Dicho esto, queda bastante claro en qué posición inmunda, de colaboración pasiva, nos deja esto como el ejército de ojos andantes que somos en la sociedad del espectáculo. Ningún líder público comparte información alguna sin un fin político. Esto es un hecho. Las imágenes de guerra no son una excepción, sino el ejemplo sumo y más sangrante. Su difusión, a favor, pero también y sobre todo a la contra, le hace el caldo gordo al fin original de dichas imágenes. Ignorar de manera activa y consciente, parar su propagación como una enfermedad, es, a veces, un acto de empatía y responsabilidad.

¿Cómo saber entonces cuándo apartar la mirada, cuándo sentir pudor? Las reglas básicas son sencillas: si la imagen la toma un periodista, es información; si la toma una víctima, es defensa; si la toma un testigo, es denuncia; si la toma una empresa, es publicidad, y, si la toma una institución, es propaganda. Luego, claro, están las complicaciones del mundo real, las sutilezas, los agentes dobles, el engaño. Recelar de la opinión —también la propia—, poner en cuarentena los sentimientos —el objetivo de toda campaña de marketing— y refugiarse en la información parece lo más sensato. La compasión y la duda se postulan como las trincheras desde las que defender nuestra humanidad en una guerra por nuestra mirada.

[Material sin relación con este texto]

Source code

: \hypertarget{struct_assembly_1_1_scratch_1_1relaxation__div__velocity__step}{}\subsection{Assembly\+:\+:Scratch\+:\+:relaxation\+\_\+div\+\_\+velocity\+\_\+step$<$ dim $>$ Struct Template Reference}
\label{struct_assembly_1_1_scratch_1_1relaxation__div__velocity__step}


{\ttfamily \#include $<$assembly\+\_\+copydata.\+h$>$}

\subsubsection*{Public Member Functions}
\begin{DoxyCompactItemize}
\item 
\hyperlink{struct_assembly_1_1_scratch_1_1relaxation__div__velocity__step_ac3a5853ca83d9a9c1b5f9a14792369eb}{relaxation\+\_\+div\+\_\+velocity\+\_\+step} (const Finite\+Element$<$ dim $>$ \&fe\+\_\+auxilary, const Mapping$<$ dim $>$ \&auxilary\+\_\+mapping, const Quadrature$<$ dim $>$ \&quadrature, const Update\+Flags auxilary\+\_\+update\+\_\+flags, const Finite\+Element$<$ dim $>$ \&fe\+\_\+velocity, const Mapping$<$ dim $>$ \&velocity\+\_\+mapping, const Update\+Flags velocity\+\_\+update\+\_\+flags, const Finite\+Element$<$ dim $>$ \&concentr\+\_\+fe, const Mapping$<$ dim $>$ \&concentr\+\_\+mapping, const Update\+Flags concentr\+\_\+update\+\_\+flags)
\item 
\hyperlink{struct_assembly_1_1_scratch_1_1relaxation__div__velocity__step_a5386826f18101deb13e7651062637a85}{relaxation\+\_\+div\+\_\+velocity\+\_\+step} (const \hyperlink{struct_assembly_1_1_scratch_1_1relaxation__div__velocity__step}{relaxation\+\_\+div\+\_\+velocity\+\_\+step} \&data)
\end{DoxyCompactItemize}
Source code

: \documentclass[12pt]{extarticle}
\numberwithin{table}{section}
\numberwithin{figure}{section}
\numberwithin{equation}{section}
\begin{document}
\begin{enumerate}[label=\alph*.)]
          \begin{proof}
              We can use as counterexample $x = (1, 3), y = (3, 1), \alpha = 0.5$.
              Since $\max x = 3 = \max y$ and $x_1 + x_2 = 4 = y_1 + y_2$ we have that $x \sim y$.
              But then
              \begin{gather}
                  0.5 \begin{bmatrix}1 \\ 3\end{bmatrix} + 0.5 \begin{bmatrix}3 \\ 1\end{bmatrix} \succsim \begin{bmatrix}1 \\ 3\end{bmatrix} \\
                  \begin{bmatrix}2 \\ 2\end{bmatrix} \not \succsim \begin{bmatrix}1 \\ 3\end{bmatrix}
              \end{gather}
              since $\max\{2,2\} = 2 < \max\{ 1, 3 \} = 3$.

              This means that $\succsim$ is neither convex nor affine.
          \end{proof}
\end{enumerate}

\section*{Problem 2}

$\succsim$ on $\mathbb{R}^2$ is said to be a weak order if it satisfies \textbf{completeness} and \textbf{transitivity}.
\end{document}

De tiempo en tiempo, salta una noticia, un suceso, en el que unos delincuentes, con la voluntad de aumentar el daño causado, se graban o fotografían cometiendo una agresión. Puede ser desde un caso de acoso entre menores hasta un delito de odio, pasando, también y por desgracia, por la agresión sexual. En cualquiera de los ejemplos, las imágenes, aun siendo incriminatorias, otorgan al agresor un poder casi ilimitado de multiplicar la ofensa ejercida a través de los ojos de terceros. Pronto, los vídeos criminales comienzan a circular de chat en chat, de grupo en grupo. El salto a redes es casi inevitable. Cuando llega a las autoridades, la violencia se ha perpetuado en cada visualización y cada reproducción ha convertido a los espectadores en cómplices del delito.